In vivo microdialysis procedure
Microdialysis and quantification of endocannabinoids and amino acids were performed in separate experiments.
The day before the microdialysis session, a microdialysis probe was inserted and secured to the implanted guide cannula. The microdialysis probe was perfused with artificial cerebrospinal fluid (aCSF; 145 mM NaCl, 2.8 mM KCl, 1.2 mM CaCl2, 1.2 mM MgCl2, 0.25 mM ascorbic acid, and 5.4 mM D-glucose [pH 7.2–7.4]) overnight at 0.2 μl/min. The following day the aCSF perfusate was replaced by aCSF that contained 30% (w/v) hydroxypropyl-β-cyclodextrin to increase the recovery of endocannabinoids . This step was only necessary during endocannabinoid microdialysis. The perfusion flow rate was then increased to 0.6 µl/min for 120 min to reach interstitial equilibrium before sample collection. The dialysate samples were subsequently collected every 10 min throughout each experiment, frozen on dry ice, and stored at −80°C.
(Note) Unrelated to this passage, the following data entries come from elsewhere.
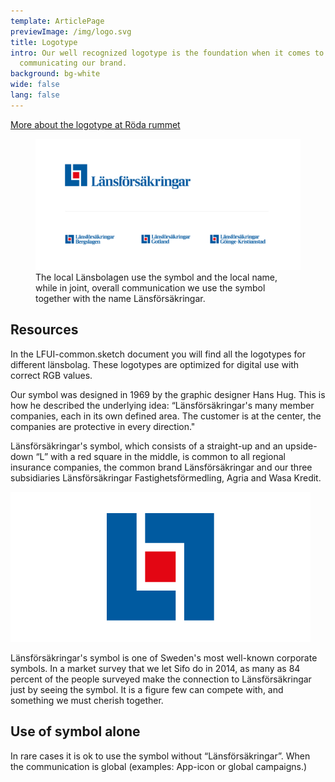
 ```yaml
---
template: ArticlePage
previewImage: /img/logo.svg
title: Logotype
intro: Our well recognized logotype is the foundation when it comes to
  communicating our brand.
background: bg-white
wide: false
lang: false
---
```

[More about the logotype at Röda rummet](https://cloud.brandmaster.com/brandcenter/se/lansforsakringar/component/default/5115)

<figure class="Image Image__border"><img src="/img/logotype.png" srcset="/img/logotype.png 2x" alt=""><figcaption><div class="Image__caption">The local Länsbolagen use the symbol and the local name, while in joint, overall communication we use the symbol together with the name Länsförsäkringar.</div></figcaption></figure>

## Resources

In the LFUI-common.sketch document you will find all the logotypes for different länsbolag. These logotypes are optimized for digital use with correct RGB values.

<section>
<Collapse title="The symbol"><div class="content">

<div class="ImageBlock ImageBlock__right"><div class="ImageBlock__content">

Our symbol was designed in 1969 by the graphic designer Hans Hug. This is how he described the underlying idea: “Länsförsäkringar's many member companies, each in its own defined area. The customer is at the center, the companies are protective in every direction."

Länsförsäkringar's symbol, which consists of a straight-up and an upside-down “L” with a red square in the middle, is common to all regional insurance companies, the common brand Länsförsäkringar and our three subsidiaries Länsförsäkringar Fastighetsförmedling, Agria and Wasa Kredit.</div><div class="ImageBlock__object"><img class="ImageBlock__image" src="/img/logo.svg" alt="" /></div></div>
</div></Collapse>
<Collapse title="Symbol recognition"><div class="content">





Länsförsäkringar's symbol is one of Sweden's most well-known corporate symbols. In a market survey that we let Sifo do in 2014, as many as 84 percent of the people surveyed make the connection to Länsförsäkringar just by seeing the symbol. It is a figure few can compete with, and something we must cherish together.


</div></Collapse>
</section>

## Use of symbol alone

In rare cases it is ok to use the symbol without “Länsförsäkringar”. When the communication is global (examples: App-icon or global campaigns.)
Prior to neurochemical determinations, histological verifications were conducted to include all cases that the active dialysis membrane was properly located within the CeA.
The endocannabinoid and amino acid dialysate content was determined using liquid chromatography coupled with mass spectrometry (LC-MS) and capillary electrophoresis with laser-induced fluorescence detection (CE-LIF), respectively (for details, see Supplementary Information). For clarity of presentation of the neurochemical data, the quantity of endocannabinoids and amino acids in a volume of collection of 6 μl was expressed in units of concentration (nM). Because a conventional microdialysis procedure provides information regarding relative changes in transmitter efflux and does not reflect the actual extracellular concentration , the data were reported as dialysate levels in the results and discussion.
Elevated plus maze
Rats and mice were tested in the elevated plus maze (EPM) 7 days after air/alcohol vapor offset. The dimensions of the EPM apparatus were different for rats and mice (for details, see Supplementary Information). At the beginning of the test, each animal was placed in the center of the maze, facing an open arm, and was allowed to freely explore the maze for 5 min. The percent time spent on the open arms (time spent on open arms/total time × 100) was calculated.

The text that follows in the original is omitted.